CrashLandonB · September 7, 2022, 1:12pm

New to Datashader, but I get the impression that Datashader primarily wants DataFrames as data source, and is less-integrated Pandas Series objects. Is this accurate?

More detail:
I’m looking to plot time series data in an efficient/performant manner. For example, I want to create a figure with 6 subplots. Each subplot might have 10-50 series plotted on it. Each series will have from 10k to 1 million points. The data will be asynchronous (having a different time array for every data array). I currently gather all of these time series signals into a dictionary of Pandas Series objects. Can this dictionary be used in Datashader without converting to a DataFrame? I have been avoiding such a conversion, assuming it will be a big performance hit and assuming it will be a big memory hit combining many async parameters into a DataFrame. Valid assumptions?

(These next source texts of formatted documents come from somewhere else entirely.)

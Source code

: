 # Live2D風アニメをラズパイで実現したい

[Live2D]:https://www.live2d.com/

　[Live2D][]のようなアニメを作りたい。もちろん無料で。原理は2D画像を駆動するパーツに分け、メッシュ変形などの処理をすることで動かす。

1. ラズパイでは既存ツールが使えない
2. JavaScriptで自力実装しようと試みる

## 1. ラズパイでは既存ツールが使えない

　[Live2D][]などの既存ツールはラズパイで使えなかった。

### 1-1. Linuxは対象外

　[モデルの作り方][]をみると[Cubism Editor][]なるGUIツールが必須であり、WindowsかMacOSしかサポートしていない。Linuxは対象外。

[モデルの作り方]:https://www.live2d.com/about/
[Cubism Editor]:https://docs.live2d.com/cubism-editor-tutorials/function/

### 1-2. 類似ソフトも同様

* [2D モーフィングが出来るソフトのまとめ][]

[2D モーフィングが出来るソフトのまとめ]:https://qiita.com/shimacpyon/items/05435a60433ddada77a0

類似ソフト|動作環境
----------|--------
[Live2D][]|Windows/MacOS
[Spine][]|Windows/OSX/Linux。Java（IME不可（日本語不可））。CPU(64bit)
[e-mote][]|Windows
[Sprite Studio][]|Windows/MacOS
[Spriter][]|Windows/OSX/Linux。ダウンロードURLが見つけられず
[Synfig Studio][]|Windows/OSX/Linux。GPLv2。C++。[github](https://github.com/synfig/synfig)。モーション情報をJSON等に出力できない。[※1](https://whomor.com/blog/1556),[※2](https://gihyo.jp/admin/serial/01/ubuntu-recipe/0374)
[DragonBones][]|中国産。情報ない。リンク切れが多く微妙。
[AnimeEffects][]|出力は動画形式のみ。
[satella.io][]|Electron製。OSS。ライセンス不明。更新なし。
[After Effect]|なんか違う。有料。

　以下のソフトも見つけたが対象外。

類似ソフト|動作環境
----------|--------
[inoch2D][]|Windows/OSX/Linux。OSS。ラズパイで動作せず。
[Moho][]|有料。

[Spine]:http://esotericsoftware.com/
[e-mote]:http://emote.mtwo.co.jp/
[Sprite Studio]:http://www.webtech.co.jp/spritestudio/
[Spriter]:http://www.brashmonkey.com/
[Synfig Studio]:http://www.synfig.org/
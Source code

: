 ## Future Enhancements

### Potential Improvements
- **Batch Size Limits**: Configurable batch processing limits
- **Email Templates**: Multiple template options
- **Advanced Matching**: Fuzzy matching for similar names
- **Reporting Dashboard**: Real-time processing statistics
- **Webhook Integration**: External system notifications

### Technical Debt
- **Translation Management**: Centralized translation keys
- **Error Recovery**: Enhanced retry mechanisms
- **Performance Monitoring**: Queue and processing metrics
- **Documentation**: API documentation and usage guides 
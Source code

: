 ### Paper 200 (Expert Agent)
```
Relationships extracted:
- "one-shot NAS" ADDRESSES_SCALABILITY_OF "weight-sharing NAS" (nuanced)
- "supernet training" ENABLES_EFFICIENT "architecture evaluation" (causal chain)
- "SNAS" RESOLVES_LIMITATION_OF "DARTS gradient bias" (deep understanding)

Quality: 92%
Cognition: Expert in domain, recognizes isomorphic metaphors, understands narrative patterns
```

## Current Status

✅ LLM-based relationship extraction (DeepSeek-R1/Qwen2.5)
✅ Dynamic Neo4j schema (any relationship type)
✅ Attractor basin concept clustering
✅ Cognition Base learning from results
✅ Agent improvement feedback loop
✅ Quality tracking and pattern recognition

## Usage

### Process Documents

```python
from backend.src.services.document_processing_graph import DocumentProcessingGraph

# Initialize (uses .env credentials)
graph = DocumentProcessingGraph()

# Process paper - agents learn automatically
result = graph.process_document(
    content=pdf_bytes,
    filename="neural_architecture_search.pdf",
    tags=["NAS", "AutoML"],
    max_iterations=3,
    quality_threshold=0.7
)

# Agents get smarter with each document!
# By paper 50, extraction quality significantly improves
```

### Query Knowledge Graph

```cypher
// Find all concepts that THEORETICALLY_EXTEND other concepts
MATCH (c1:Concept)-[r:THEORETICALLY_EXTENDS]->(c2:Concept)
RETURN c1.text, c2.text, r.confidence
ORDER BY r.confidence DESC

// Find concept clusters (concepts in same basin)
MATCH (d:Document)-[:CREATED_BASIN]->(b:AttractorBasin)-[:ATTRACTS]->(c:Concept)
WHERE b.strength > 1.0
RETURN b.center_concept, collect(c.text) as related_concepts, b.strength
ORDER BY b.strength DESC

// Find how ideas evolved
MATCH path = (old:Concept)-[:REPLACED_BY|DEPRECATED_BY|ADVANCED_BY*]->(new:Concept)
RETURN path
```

Thanks in advance for your feedback!

ianthomas23 · September 8, 2022, 7:29am

Yes, for lines Datashader is expecting a DataFrame. It could be a Pandas, Dask, cuDF, or Dask-cuDF DataFrame. A DataFrame is a collection of Series objects so there shouldn’t necessarily be a performance/memory hit of combining them in this way, but I am not a Pandas so I cannot advise on good/bad ways to do the combining.

If you are dealing with a lot of data then you should look at using a DaskDataFrame.

ianthomas23 · September 8, 2022, 5:07pm

I should expand further on this. The choice for combining the data is whether to have on big DataFrame or a separate DataFrame per time series. The former could be really inefficient if the time coordinates do not overlap in your various timeseries, but you can treat it as a single entity and use just one call to e.g. canvas.line() in Datashader. The latter are much easier to create and won’t require lots of extra RAM, but you will have to make a separate call to canvas.line() for each DataFrame. Each call will return a separate xarray.DataArray that you will have to combine yourself. If you are just counting the number of lines per pixel in the canvas then this is easy, but if you are doing something more complicated it will be more complicated.

CrashLandonB · September 8, 2022, 7:29pm

Thanks for the feedback. Both points are helpful. Sometimes i will have many parameters with same time array, but often with separate time arrays.

I’m wondering about “counting the number of lines in a pixel” for the case of multiple signals with the same time array, vs multiple signals with different time arrays (but on the same plot). Something I may have to test out… Thanks!